> _AVAILABLE DATA_:
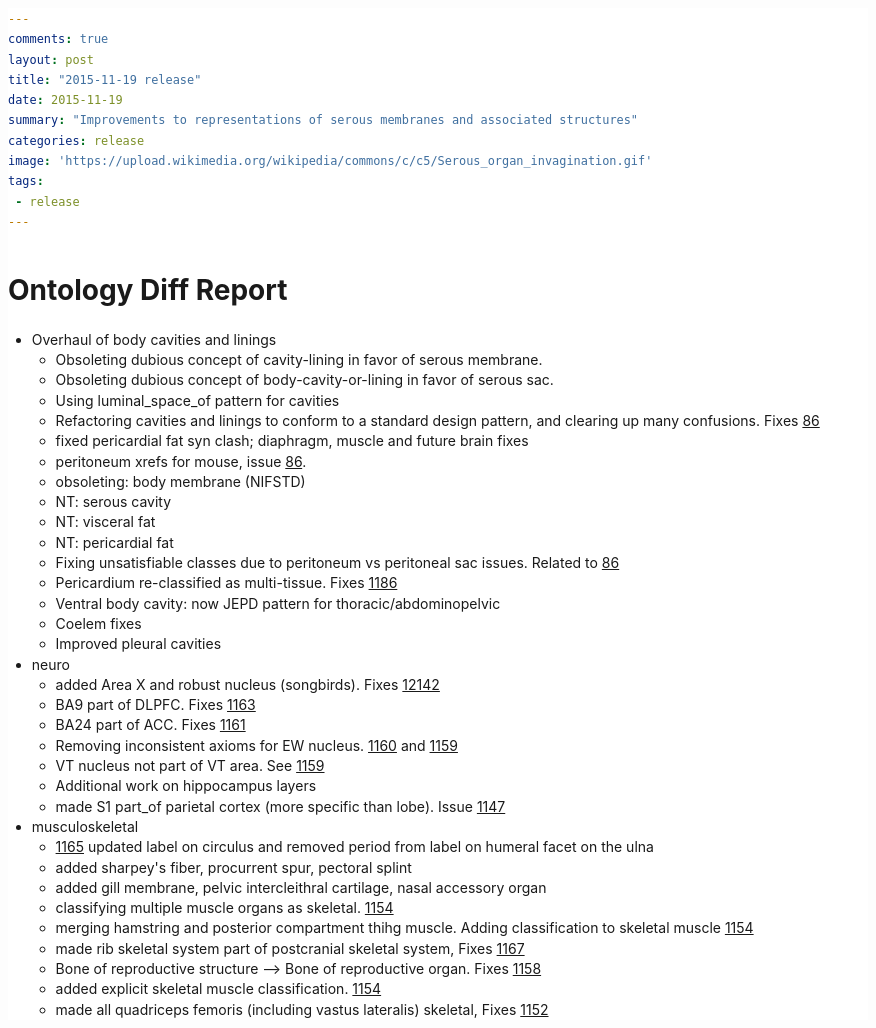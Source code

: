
 ```yaml
---
comments: true
layout: post
title: "2015-11-19 release"
date: 2015-11-19
summary: "Improvements to representations of serous membranes and associated structures"
categories: release
image: 'https://upload.wikimedia.org/wikipedia/commons/c/c5/Serous_organ_invagination.gif'
tags:
 - release
---
```


# Ontology Diff Report

 * Overhaul of body cavities and linings
    * Obsoleting dubious concept of cavity-lining in favor of serous membrane. 
    * Obsoleting dubious concept of body-cavity-or-lining in favor of serous sac.
    * Using luminal_space_of pattern for cavities
    * Refactoring cavities and linings to conform to a standard design pattern, and clearing up many confusions. Fixes [86](https://github.com/obophenotype/uberon/issues/86)
    * fixed pericardial fat syn clash; diaphragm, muscle and future brain fixes
    * peritoneum xrefs for mouse, issue [86](https://github.com/obophenotype/uberon/issues/86). 
    * obsoleting: body membrane (NIFSTD)
    * NT: serous cavity
    * NT: visceral fat
    * NT: pericardial fat
    * Fixing unsatisfiable classes due to peritoneum vs peritoneal sac issues. Related to [86](https://github.com/obophenotype/uberon/issues/86)
    * Pericardium re-classified as multi-tissue. Fixes [1186](https://github.com/obophenotype/uberon/issues/1186)
    * Ventral body cavity: now JEPD pattern for thoracic/abdominopelvic
    * Coelem fixes
    * Improved pleural cavities
 * neuro
    * added Area X and robust nucleus (songbirds). Fixes [12142](https://github.com/obophenotype/uberon/issues/12142)
    * BA9 part of DLPFC. Fixes [1163](https://github.com/obophenotype/uberon/issues/1163)
    * BA24 part of ACC. Fixes [1161](https://github.com/obophenotype/uberon/issues/1161)
    * Removing inconsistent axioms for EW nucleus. [1160](https://github.com/obophenotype/uberon/issues/1160) and [1159](https://github.com/obophenotype/uberon/issues/1159)
    * VT nucleus not part of VT area. See [1159](https://github.com/obophenotype/uberon/issues/1159)
    * Additional work on hippocampus layers
    * made S1 part_of parietal cortex (more specific than lobe). Issue [1147](https://github.com/obophenotype/uberon/issues/1147)
 * musculoskeletal
    * [1165](https://github.com/obophenotype/uberon/issues/1165) updated label on circulus and removed period from label on humeral facet on the ulna
    * added sharpey's fiber, procurrent spur, pectoral splint
    * added gill membrane, pelvic intercleithral cartilage, nasal accessory organ
    * classifying multiple muscle organs as skeletal. [1154](https://github.com/obophenotype/uberon/issues/1154)
    * merging hamstring and posterior compartment thihg muscle. Adding classification to skeletal muscle [1154](https://github.com/obophenotype/uberon/issues/1154)
    * made rib skeletal system part of postcranial skeletal system, Fixes [1167](https://github.com/obophenotype/uberon/issues/1167)
    * Bone of reproductive structure --> Bone of reproductive organ. Fixes [1158](https://github.com/obophenotype/uberon/issues/1158)
    * added explicit skeletal muscle classification. [1154](https://github.com/obophenotype/uberon/issues/1154)
    * made all quadriceps femoris (including vastus lateralis) skeletal, Fixes [1152](https://github.com/obophenotype/uberon/issues/1152)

> _WHAT YOU NEED TO DO_: Show every line from the listing that contains "linings".

> _RESPONSE TO THE TASK_:
 * Overhaul of body cavities and linings
    * Refactoring cavities and linings to conform to a standard design pattern, and clearing up many confusions. Fixes [86](https://github.com/obophenotype/uberon/issues/86)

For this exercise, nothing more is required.